» **Exercise description**: An exact, complete copy of the entries is needed, with the pictures left out.

» **Available data**:
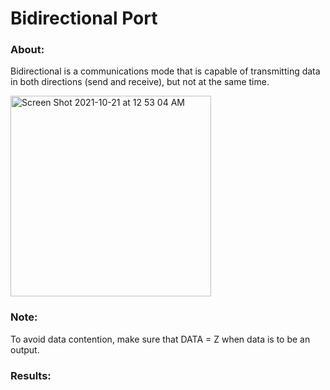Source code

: # Bidirectional Port

### About:

Bidirectional is a communications mode that is capable of transmitting data in both directions (send and receive), but not at the same time.
 
<img width="321" alt="Screen Shot 2021-10-21 at 12 53 04 AM" src="https://user-images.githubusercontent.com/89553126/138219463-1ed53d37-0c29-4532-9049-e213202ff03a.png">

### Note:

To avoid data contention, make sure that DATA = Z when data is to be an output.

### Results:
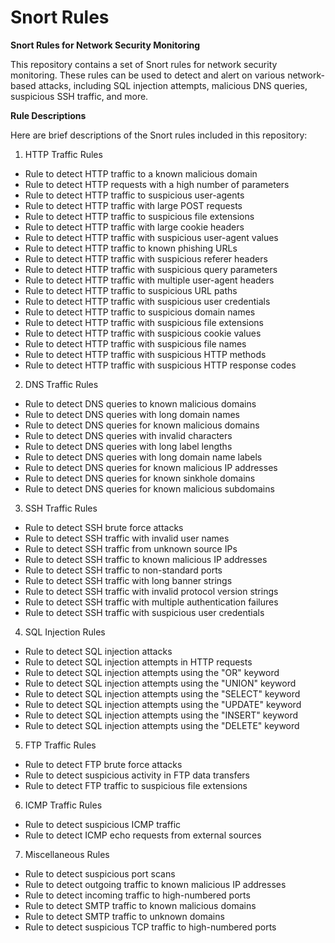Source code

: # Snort Rules

**Snort Rules for Network Security Monitoring**

This repository contains a set of Snort rules for network security monitoring. These rules can be used to detect and alert on various network-based attacks, including SQL injection attempts, malicious DNS queries, suspicious SSH traffic, and more.

**Rule Descriptions**

Here are brief descriptions of the Snort rules included in this repository:

1. HTTP Traffic Rules
- Rule to detect HTTP traffic to a known malicious domain
- Rule to detect HTTP requests with a high number of parameters
- Rule to detect HTTP traffic to suspicious user-agents
- Rule to detect HTTP traffic with large POST requests
- Rule to detect HTTP traffic to suspicious file extensions
- Rule to detect HTTP traffic with large cookie headers
- Rule to detect HTTP traffic with suspicious user-agent values
- Rule to detect HTTP traffic to known phishing URLs
- Rule to detect HTTP traffic with suspicious referer headers
- Rule to detect HTTP traffic with suspicious query parameters
- Rule to detect HTTP traffic with multiple user-agent headers
- Rule to detect HTTP traffic to suspicious URL paths
- Rule to detect HTTP traffic with suspicious user credentials
- Rule to detect HTTP traffic to suspicious domain names
- Rule to detect HTTP traffic with suspicious file extensions
- Rule to detect HTTP traffic with suspicious cookie values
- Rule to detect HTTP traffic with suspicious file names
- Rule to detect HTTP traffic with suspicious HTTP methods
- Rule to detect HTTP traffic with suspicious HTTP response codes
2. DNS Traffic Rules
- Rule to detect DNS queries to known malicious domains
- Rule to detect DNS queries with long domain names
- Rule to detect DNS queries for known malicious domains
- Rule to detect DNS queries with invalid characters
- Rule to detect DNS queries with long label lengths
- Rule to detect DNS queries with long domain name labels
- Rule to detect DNS queries for known malicious IP addresses
- Rule to detect DNS queries for known sinkhole domains
- Rule to detect DNS queries for known malicious subdomains
3. SSH Traffic Rules
- Rule to detect SSH brute force attacks
- Rule to detect SSH traffic with invalid user names
- Rule to detect SSH traffic from unknown source IPs
- Rule to detect SSH traffic to known malicious IP addresses
- Rule to detect SSH traffic to non-standard ports
- Rule to detect SSH traffic with long banner strings
- Rule to detect SSH traffic with invalid protocol version strings
- Rule to detect SSH traffic with multiple authentication failures
- Rule to detect SSH traffic with suspicious user credentials
4. SQL Injection Rules
- Rule to detect SQL injection attacks
- Rule to detect SQL injection attempts in HTTP requests
- Rule to detect SQL injection attempts using the "OR" keyword
- Rule to detect SQL injection attempts using the "UNION" keyword
- Rule to detect SQL injection attempts using the "SELECT" keyword
- Rule to detect SQL injection attempts using the "UPDATE" keyword
- Rule to detect SQL injection attempts using the "INSERT" keyword
- Rule to detect SQL injection attempts using the "DELETE" keyword
5. FTP Traffic Rules
- Rule to detect FTP brute force attacks
- Rule to detect suspicious activity in FTP data transfers
- Rule to detect FTP traffic to suspicious file extensions
6. ICMP Traffic Rules
- Rule to detect suspicious ICMP traffic
- Rule to detect ICMP echo requests from external sources
7. Miscellaneous Rules
- Rule to detect suspicious port scans
- Rule to detect outgoing traffic to known malicious IP addresses
- Rule to detect incoming traffic to high-numbered ports
- Rule to detect SMTP traffic to known malicious domains
- Rule to detect SMTP traffic to unknown domains
- Rule to detect suspicious TCP traffic to high-numbered ports
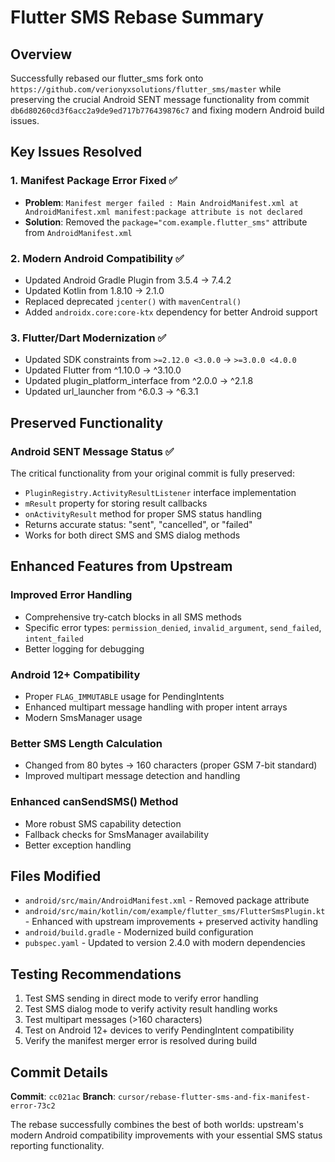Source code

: # Flutter SMS Rebase Summary

## Overview
Successfully rebased our flutter_sms fork onto `https://github.com/verionyxsolutions/flutter_sms/master` while preserving the crucial Android SENT message functionality from commit `db6d80260cd3f6acc2a9de9ed717b776439876c7` and fixing modern Android build issues.

## Key Issues Resolved

### 1. **Manifest Package Error Fixed** ✅
- **Problem**: `Manifest merger failed : Main AndroidManifest.xml at AndroidManifest.xml manifest:package attribute is not declared`
- **Solution**: Removed the `package="com.example.flutter_sms"` attribute from `AndroidManifest.xml`

### 2. **Modern Android Compatibility** ✅
- Updated Android Gradle Plugin from 3.5.4 → 7.4.2
- Updated Kotlin from 1.8.10 → 2.1.0  
- Replaced deprecated `jcenter()` with `mavenCentral()`
- Added `androidx.core:core-ktx` dependency for better Android support

### 3. **Flutter/Dart Modernization** ✅
- Updated SDK constraints from `>=2.12.0 <3.0.0` → `>=3.0.0 <4.0.0`
- Updated Flutter from ^1.10.0 → ^3.10.0
- Updated plugin_platform_interface from ^2.0.0 → ^2.1.8
- Updated url_launcher from ^6.0.3 → ^6.3.1

## Preserved Functionality

### **Android SENT Message Status** ✅
The critical functionality from your original commit is fully preserved:
- `PluginRegistry.ActivityResultListener` interface implementation
- `mResult` property for storing result callbacks
- `onActivityResult` method for proper SMS status handling
- Returns accurate status: "sent", "cancelled", or "failed"
- Works for both direct SMS and SMS dialog methods

## Enhanced Features from Upstream

### **Improved Error Handling**
- Comprehensive try-catch blocks in all SMS methods
- Specific error types: `permission_denied`, `invalid_argument`, `send_failed`, `intent_failed`
- Better logging for debugging

### **Android 12+ Compatibility**
- Proper `FLAG_IMMUTABLE` usage for PendingIntents
- Enhanced multipart message handling with proper intent arrays
- Modern SmsManager usage

### **Better SMS Length Calculation**
- Changed from 80 bytes → 160 characters (proper GSM 7-bit standard)
- Improved multipart message detection and handling

### **Enhanced canSendSMS() Method**
- More robust SMS capability detection
- Fallback checks for SmsManager availability
- Better exception handling

## Files Modified
- `android/src/main/AndroidManifest.xml` - Removed package attribute
- `android/src/main/kotlin/com/example/flutter_sms/FlutterSmsPlugin.kt` - Enhanced with upstream improvements + preserved activity handling
- `android/build.gradle` - Modernized build configuration
- `pubspec.yaml` - Updated to version 2.4.0 with modern dependencies

## Testing Recommendations
1. Test SMS sending in direct mode to verify error handling
2. Test SMS dialog mode to verify activity result handling works
3. Test multipart messages (>160 characters) 
4. Test on Android 12+ devices to verify PendingIntent compatibility
5. Verify the manifest merger error is resolved during build

## Commit Details
**Commit**: `cc021ac`
**Branch**: `cursor/rebase-flutter-sms-and-fix-manifest-error-73c2`

The rebase successfully combines the best of both worlds: upstream's modern Android compatibility improvements with your essential SMS status reporting functionality.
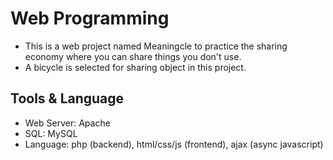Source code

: # Web Programming
- This is a web project named Meaningcle to practice the sharing economy where you can share things you don't use.
- A bicycle is selected for sharing object in this project.


## Tools & Language
- Web Server: Apache
- SQL: MySQL
- Language: php (backend), html/css/js (frontend), ajax (async javascript)
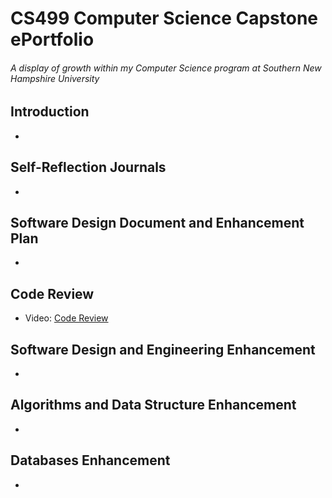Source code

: # CS499 Computer Science Capstone ePortfolio
###### A display of growth within my Computer Science program at Southern New Hampshire University

## Introduction

-

## Self-Reflection Journals

- 

## Software Design Document and Enhancement Plan

- 

## Code Review

- Video: [Code Review](https://youtu.be/ylHAz0zElCw)

## Software Design and Engineering Enhancement

- 

## Algorithms and Data Structure Enhancement

- 

## Databases Enhancement

-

» **Exercise answer**:
Source code

: # Bidirectional Port

### About:

Bidirectional is a communications mode that is capable of transmitting data in both directions (send and receive), but not at the same time.
 
<img width="321" alt="Screen Shot 2021-10-21 at 12 53 04 AM" src="https://user-images.githubusercontent.com/89553126/138219463-1ed53d37-0c29-4532-9049-e213202ff03a.png">

### Note:

To avoid data contention, make sure that DATA = Z when data is to be an output.

### Results:
Source code

: # Snort Rules

**Snort Rules for Network Security Monitoring**

This repository contains a set of Snort rules for network security monitoring. These rules can be used to detect and alert on various network-based attacks, including SQL injection attempts, malicious DNS queries, suspicious SSH traffic, and more.

**Rule Descriptions**

Here are brief descriptions of the Snort rules included in this repository:

1. HTTP Traffic Rules
- Rule to detect HTTP traffic to a known malicious domain
- Rule to detect HTTP requests with a high number of parameters
- Rule to detect HTTP traffic to suspicious user-agents
- Rule to detect HTTP traffic with large POST requests
- Rule to detect HTTP traffic to suspicious file extensions
- Rule to detect HTTP traffic with large cookie headers
- Rule to detect HTTP traffic with suspicious user-agent values
- Rule to detect HTTP traffic to known phishing URLs
- Rule to detect HTTP traffic with suspicious referer headers
- Rule to detect HTTP traffic with suspicious query parameters
- Rule to detect HTTP traffic with multiple user-agent headers
- Rule to detect HTTP traffic to suspicious URL paths
- Rule to detect HTTP traffic with suspicious user credentials
- Rule to detect HTTP traffic to suspicious domain names
- Rule to detect HTTP traffic with suspicious file extensions
- Rule to detect HTTP traffic with suspicious cookie values
- Rule to detect HTTP traffic with suspicious file names
- Rule to detect HTTP traffic with suspicious HTTP methods
- Rule to detect HTTP traffic with suspicious HTTP response codes
2. DNS Traffic Rules
- Rule to detect DNS queries to known malicious domains
- Rule to detect DNS queries with long domain names
- Rule to detect DNS queries for known malicious domains
- Rule to detect DNS queries with invalid characters
- Rule to detect DNS queries with long label lengths
- Rule to detect DNS queries with long domain name labels
- Rule to detect DNS queries for known malicious IP addresses
- Rule to detect DNS queries for known sinkhole domains
- Rule to detect DNS queries for known malicious subdomains
3. SSH Traffic Rules
- Rule to detect SSH brute force attacks
- Rule to detect SSH traffic with invalid user names
- Rule to detect SSH traffic from unknown source IPs
- Rule to detect SSH traffic to known malicious IP addresses
- Rule to detect SSH traffic to non-standard ports
- Rule to detect SSH traffic with long banner strings
- Rule to detect SSH traffic with invalid protocol version strings
- Rule to detect SSH traffic with multiple authentication failures
- Rule to detect SSH traffic with suspicious user credentials
4. SQL Injection Rules
- Rule to detect SQL injection attacks
- Rule to detect SQL injection attempts in HTTP requests
- Rule to detect SQL injection attempts using the "OR" keyword
- Rule to detect SQL injection attempts using the "UNION" keyword
- Rule to detect SQL injection attempts using the "SELECT" keyword
- Rule to detect SQL injection attempts using the "UPDATE" keyword
- Rule to detect SQL injection attempts using the "INSERT" keyword
- Rule to detect SQL injection attempts using the "DELETE" keyword
5. FTP Traffic Rules
- Rule to detect FTP brute force attacks
- Rule to detect suspicious activity in FTP data transfers
- Rule to detect FTP traffic to suspicious file extensions
6. ICMP Traffic Rules
- Rule to detect suspicious ICMP traffic
- Rule to detect ICMP echo requests from external sources
7. Miscellaneous Rules
- Rule to detect suspicious port scans
- Rule to detect outgoing traffic to known malicious IP addresses
- Rule to detect incoming traffic to high-numbered ports
- Rule to detect SMTP traffic to known malicious domains
- Rule to detect SMTP traffic to unknown domains
- Rule to detect suspicious TCP traffic to high-numbered ports
Source code

: # Flutter SMS Rebase Summary

## Overview
Successfully rebased our flutter_sms fork onto `https://github.com/verionyxsolutions/flutter_sms/master` while preserving the crucial Android SENT message functionality from commit `db6d80260cd3f6acc2a9de9ed717b776439876c7` and fixing modern Android build issues.

## Key Issues Resolved

### 1. **Manifest Package Error Fixed** ✅
- **Problem**: `Manifest merger failed : Main AndroidManifest.xml at AndroidManifest.xml manifest:package attribute is not declared`
- **Solution**: Removed the `package="com.example.flutter_sms"` attribute from `AndroidManifest.xml`

### 2. **Modern Android Compatibility** ✅
- Updated Android Gradle Plugin from 3.5.4 → 7.4.2
- Updated Kotlin from 1.8.10 → 2.1.0  
- Replaced deprecated `jcenter()` with `mavenCentral()`
- Added `androidx.core:core-ktx` dependency for better Android support

### 3. **Flutter/Dart Modernization** ✅
- Updated SDK constraints from `>=2.12.0 <3.0.0` → `>=3.0.0 <4.0.0`
- Updated Flutter from ^1.10.0 → ^3.10.0
- Updated plugin_platform_interface from ^2.0.0 → ^2.1.8
- Updated url_launcher from ^6.0.3 → ^6.3.1

## Preserved Functionality

### **Android SENT Message Status** ✅
The critical functionality from your original commit is fully preserved:
- `PluginRegistry.ActivityResultListener` interface implementation
- `mResult` property for storing result callbacks
- `onActivityResult` method for proper SMS status handling
- Returns accurate status: "sent", "cancelled", or "failed"
- Works for both direct SMS and SMS dialog methods

## Enhanced Features from Upstream

### **Improved Error Handling**
- Comprehensive try-catch blocks in all SMS methods
- Specific error types: `permission_denied`, `invalid_argument`, `send_failed`, `intent_failed`
- Better logging for debugging

### **Android 12+ Compatibility**
- Proper `FLAG_IMMUTABLE` usage for PendingIntents
- Enhanced multipart message handling with proper intent arrays
- Modern SmsManager usage

### **Better SMS Length Calculation**
- Changed from 80 bytes → 160 characters (proper GSM 7-bit standard)
- Improved multipart message detection and handling

### **Enhanced canSendSMS() Method**
- More robust SMS capability detection
- Fallback checks for SmsManager availability
- Better exception handling

## Files Modified
- `android/src/main/AndroidManifest.xml` - Removed package attribute
- `android/src/main/kotlin/com/example/flutter_sms/FlutterSmsPlugin.kt` - Enhanced with upstream improvements + preserved activity handling
- `android/build.gradle` - Modernized build configuration
- `pubspec.yaml` - Updated to version 2.4.0 with modern dependencies

## Testing Recommendations
1. Test SMS sending in direct mode to verify error handling
2. Test SMS dialog mode to verify activity result handling works
3. Test multipart messages (>160 characters) 
4. Test on Android 12+ devices to verify PendingIntent compatibility
5. Verify the manifest merger error is resolved during build

## Commit Details
**Commit**: `cc021ac`
**Branch**: `cursor/rebase-flutter-sms-and-fix-manifest-error-73c2`

The rebase successfully combines the best of both worlds: upstream's modern Android compatibility improvements with your essential SMS status reporting functionality.
Source code

: # Web Programming
- This is a web project named Meaningcle to practice the sharing economy where you can share things you don't use.
- A bicycle is selected for sharing object in this project.


## Tools & Language
- Web Server: Apache
- SQL: MySQL
- Language: php (backend), html/css/js (frontend), ajax (async javascript)
Source code

: # CS499 Computer Science Capstone ePortfolio
###### A display of growth within my Computer Science program at Southern New Hampshire University

## Introduction

-

## Self-Reflection Journals

- 

## Software Design Document and Enhancement Plan

- 

## Code Review

- Video: [Code Review](https://youtu.be/ylHAz0zElCw)

## Software Design and Engineering Enhancement

- 

## Algorithms and Data Structure Enhancement

- 

## Databases Enhancement

-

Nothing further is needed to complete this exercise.